WORK TO BE COMPLETED >>
Between the line containing "## Getting Started" and the line containing "of the project" lies a run of lines; give that run again exactly, with both of those lines, and nothing else from the entries below.

BEGIN PROVIDED MATERIAL

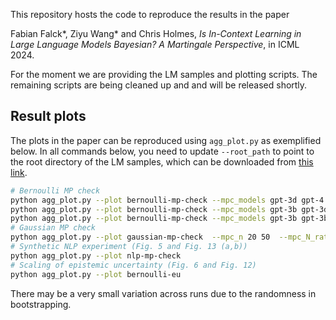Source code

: This repository hosts the code to reproduce the results in the paper 

Fabian Falck*, Ziyu Wang* and Chris Holmes, *Is In-Context Learning in Large Language Models Bayesian? A Martingale Perspective*, in ICML 2024.

For the moment we are providing the LM samples and plotting scripts. The remaining scripts are 
being cleaned up and and will be released shortly.

## Result plots

The plots in the paper can be reproduced using `agg_plot.py` as exemplified below.  In all 
commands below, you need to update `--root_path` to point to the root directory of the LM samples, 
which can be downloaded from [this link](https://drive.google.com/file/d/1N-hOMuIYgsZpmLtXYnRVP-lAZbvZ7yLj/view?usp=sharing).

```sh
# Bernoulli MP check
python agg_plot.py --plot bernoulli-mp-check --mpc_models gpt-3d gpt-4 llama mistral --mpc_n 20 50 --bern_N_ratio 0.5 2  # Fig. 3 and Fig. 7 (a,b,e,f)
python agg_plot.py --plot bernoulli-mp-check --mpc_models gpt-3b gpt-3d gpt-3.5 --mpc_n 20 50 100 --bern_N_ratio 0.5 2   # Fig. 8
python agg_plot.py --plot bernoulli-mp-check --mpc_models gpt-3b gpt-3b-ft --mpc_n 50 --bern_N_ratio 2  # Fig. 13 (c,d)
# Gaussian MP check
python agg_plot.py --plot gaussian-mp-check  --mpc_n 20 50  --mpc_N_ratio 0.5 2   # Fig.9 and 10 (a-d) in a different layout
# Synthetic NLP experiment (Fig. 5 and Fig. 13 (a,b))
python agg_plot.py --plot nlp-mp-check 
# Scaling of epistemic uncertainty (Fig. 6 and Fig. 12)
python agg_plot.py --plot bernoulli-eu
```

There may be a very small variation across runs due to the randomness in bootstrapping.
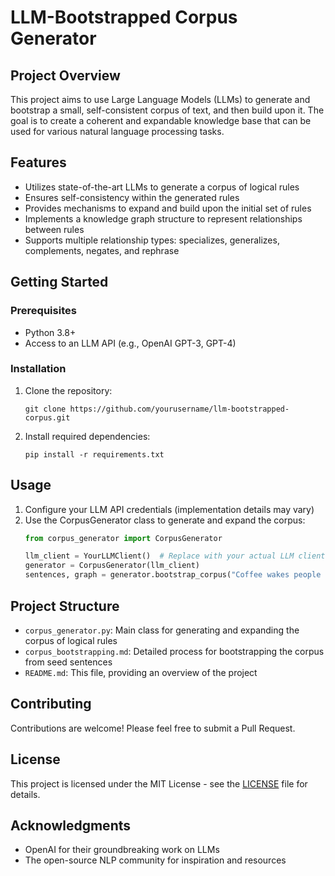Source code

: # LLM-Bootstrapped Corpus Generator

## Project Overview

This project aims to use Large Language Models (LLMs) to generate and bootstrap a small, self-consistent corpus of text, and then build upon it. The goal is to create a coherent and expandable knowledge base that can be used for various natural language processing tasks.

## Features

- Utilizes state-of-the-art LLMs to generate a corpus of logical rules
- Ensures self-consistency within the generated rules
- Provides mechanisms to expand and build upon the initial set of rules
- Implements a knowledge graph structure to represent relationships between rules
- Supports multiple relationship types: specializes, generalizes, complements, negates, and rephrase

## Getting Started

### Prerequisites

- Python 3.8+
- Access to an LLM API (e.g., OpenAI GPT-3, GPT-4)

### Installation

1. Clone the repository:
   ```
   git clone https://github.com/yourusername/llm-bootstrapped-corpus.git
   ```
2. Install required dependencies:
   ```
   pip install -r requirements.txt
   ```

## Usage

1. Configure your LLM API credentials (implementation details may vary)
2. Use the CorpusGenerator class to generate and expand the corpus:
   ```python
   from corpus_generator import CorpusGenerator
   
   llm_client = YourLLMClient()  # Replace with your actual LLM client
   generator = CorpusGenerator(llm_client)
   sentences, graph = generator.bootstrap_corpus("Coffee wakes people up.", iterations=2)
   ```

## Project Structure

- `corpus_generator.py`: Main class for generating and expanding the corpus of logical rules
- `corpus_bootstrapping.md`: Detailed process for bootstrapping the corpus from seed sentences
- `README.md`: This file, providing an overview of the project

## Contributing

Contributions are welcome! Please feel free to submit a Pull Request.

## License

This project is licensed under the MIT License - see the [LICENSE](LICENSE) file for details.

## Acknowledgments

- OpenAI for their groundbreaking work on LLMs
- The open-source NLP community for inspiration and resources
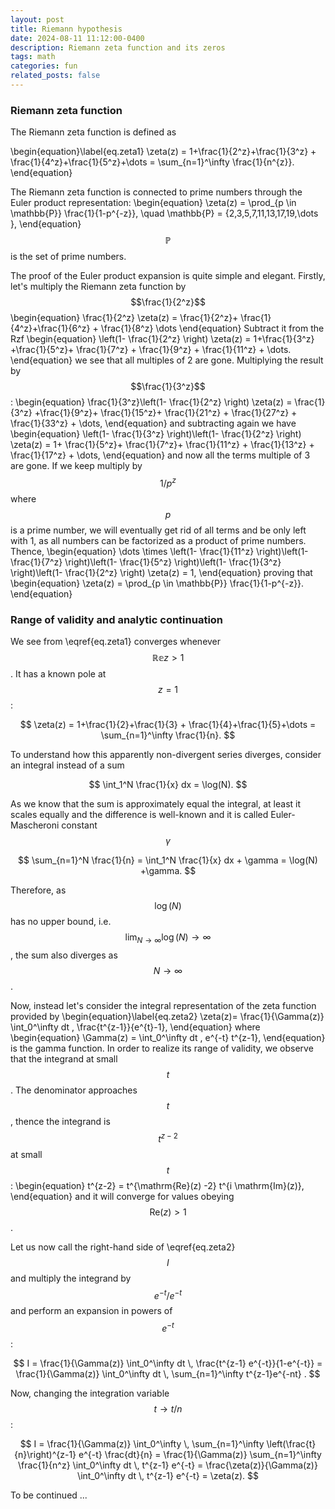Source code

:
 ```yaml
---
layout: post
title: Riemann hypothesis
date: 2024-08-11 11:12:00-0400
description: Riemann zeta function and its zeros
tags: math
categories: fun
related_posts: false
---
```


### Riemann zeta function

The Riemann zeta function is defined as

\begin{equation}\label{eq.zeta1}
\zeta(z) = 1+\frac{1}{2^z}+\frac{1}{3^z} + \frac{1}{4^z}+\frac{1}{5^z}+\dots = \sum\_{n=1}^\infty \frac{1}{n^{z}}.
\end{equation}

The Riemann zeta function is connected to prime numbers through the Euler product representation:
\begin{equation}
\zeta(z) = \prod\_{p \in \mathbb{P}} \frac{1}{1-p^{-z}}, \quad \mathbb{P} = \{2,3,5,7,11,13,17,19,\dots \},
\end{equation}
$$\mathbb{P}$$ is the set of prime numbers.

The proof of the Euler product expansion is quite simple and elegant.
Firstly, let's multiply the Riemann zeta function by $$\frac{1}{2^z}$$
\begin{equation}
\frac{1}{2^z} \zeta(z) = \frac{1}{2^z}+ \frac{1}{4^z}+\frac{1}{6^z} + \frac{1}{8^z} \dots
\end{equation}
Subtract it from the Rzf
\begin{equation}
\left(1- \frac{1}{2^z} \right) \zeta(z) = 1+\frac{1}{3^z} +\frac{1}{5^z}+ \frac{1}{7^z} + \frac{1}{9^z} + \frac{1}{11^z} + \dots.
\end{equation}
we see that all multiples of 2 are gone.
Multiplying the result by $$\frac{1}{3^z}$$:
\begin{equation}
\frac{1}{3^z}\left(1- \frac{1}{2^z} \right) \zeta(z) = \frac{1}{3^z} +\frac{1}{9^z}+ \frac{1}{15^z}+ \frac{1}{21^z} + \frac{1}{27^z} + \frac{1}{33^z} + \dots,
\end{equation}
and subtracting again we have
\begin{equation}
\left(1- \frac{1}{3^z} \right)\left(1- \frac{1}{2^z} \right) \zeta(z) = 1+ \frac{1}{5^z}+ \frac{1}{7^z}+ \frac{1}{11^z} + \frac{1}{13^z} + \frac{1}{17^z} + \dots,
\end{equation}
and now all the terms multiple of 3 are gone.
If we keep multiply by $$1/p^z$$ where $$p$$ is a prime number, we will eventually get rid of all terms and be only left with 1, as all numbers can be factorized as a product of prime numbers. Thence,
\begin{equation}
\dots \times \left(1- \frac{1}{11^z} \right)\left(1- \frac{1}{7^z} \right)\left(1- \frac{1}{5^z} \right)\left(1- \frac{1}{3^z} \right)\left(1- \frac{1}{2^z} \right) \zeta(z) = 1,
\end{equation}
proving that
\begin{equation}
\zeta(z) = \prod\_{p \in \mathbb{P}} \frac{1}{1-p^{-z}}.
\end{equation}

### Range of validity and analytic continuation

We see from \eqref{eq.zeta1} converges whenever $$\mathbb{Re} z>1$$. It has a known pole at $$z=1$$:  

$$
\zeta(z) = 1+\frac{1}{2}+\frac{1}{3} + \frac{1}{4}+\frac{1}{5}+\dots = \sum_{n=1}^\infty \frac{1}{n}.
$$

To understand how this apparently non-divergent series diverges, consider an integral instead of a sum

$$
\int_1^N \frac{1}{x} dx = \log(N).
$$

As we know that the sum is approximately equal the integral, at least it scales equally and the difference is well-known and it is called Euler-Mascheroni constant $$\gamma$$

$$
\sum_{n=1}^N \frac{1}{n} = \int_1^N \frac{1}{x} dx + \gamma = \log(N) +\gamma.
$$

Therefore, as $$\log(N)$$ has no upper bound, i.e. $$\lim_{N\to \infty} \log(N) \to \infty$$, the sum also diverges as $$N\to \infty$$.

Now, instead let's consider the integral representation of the zeta function provided by
\begin{equation}\label{eq.zeta2}
\zeta(z)= \frac{1}{\Gamma(z)} \int_0^\infty dt \, \frac{t^{z-1}}{e^{t}-1},
\end{equation}
where
\begin{equation}
\Gamma(z) = \int_0^\infty dt \, e^{-t} t^{z-1},
\end{equation}
is the gamma function. In order to realize its range of validity, we observe that the integrand at small $$t$$. The denominator approaches $$t$$, thence the integrand is $$t^{z-2}$$ at small $$t$$:
\begin{equation}
t^{z-2} = t^{\mathrm{Re}(z) -2} t^{i \mathrm{Im}(z)},
\end{equation}
and it will converge for values obeying $$\mathrm{Re}(z) >1$$.

Let us now call the right-hand side of \eqref{eq.zeta2} $$I$$ and multiply the integrand by $$e^{-t}/e^{-t}$$ and perform an expansion in powers of $$e^{-t}$$:

$$
I = \frac{1}{\Gamma(z)} \int_0^\infty dt \, \frac{t^{z-1} e^{-t}}{1-e^{-t}} = \frac{1}{\Gamma(z)} \int_0^\infty dt \, \sum_{n=1}^\infty t^{z-1}e^{-nt} .
$$

Now, changing the integration variable $$t\to t/n$$:

$$
I = \frac{1}{\Gamma(z)} \int_0^\infty \, \sum_{n=1}^\infty \left(\frac{t}{n}\right)^{z-1} e^{-t} \frac{dt}{n} = \frac{1}{\Gamma(z)} \sum_{n=1}^\infty \frac{1}{n^z} \int_0^\infty dt \, t^{z-1} e^{-t} = \frac{\zeta(z)}{\Gamma(z)} \int_0^\infty dt \, t^{z-1} e^{-t} = \zeta(z).
$$

To be continued ...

END PROVIDED MATERIAL

RESPONSE TO THE EXERCISE >>
## Getting Started

### Prerequisites

- Python 3.8+
- Access to an LLM API (e.g., OpenAI GPT-3, GPT-4)

### Installation

1. Clone the repository:
   ```
   git clone https://github.com/yourusername/llm-bootstrapped-corpus.git
   ```
2. Install required dependencies:
   ```
   pip install -r requirements.txt
   ```

## Usage

1. Configure your LLM API credentials (implementation details may vary)
2. Use the CorpusGenerator class to generate and expand the corpus:
   ```python
   from corpus_generator import CorpusGenerator
   
   llm_client = YourLLMClient()  # Replace with your actual LLM client
   generator = CorpusGenerator(llm_client)
   sentences, graph = generator.bootstrap_corpus("Coffee wakes people up.", iterations=2)
   ```

## Project Structure

- `corpus_generator.py`: Main class for generating and expanding the corpus of logical rules
- `corpus_bootstrapping.md`: Detailed process for bootstrapping the corpus from seed sentences
- `README.md`: This file, providing an overview of the project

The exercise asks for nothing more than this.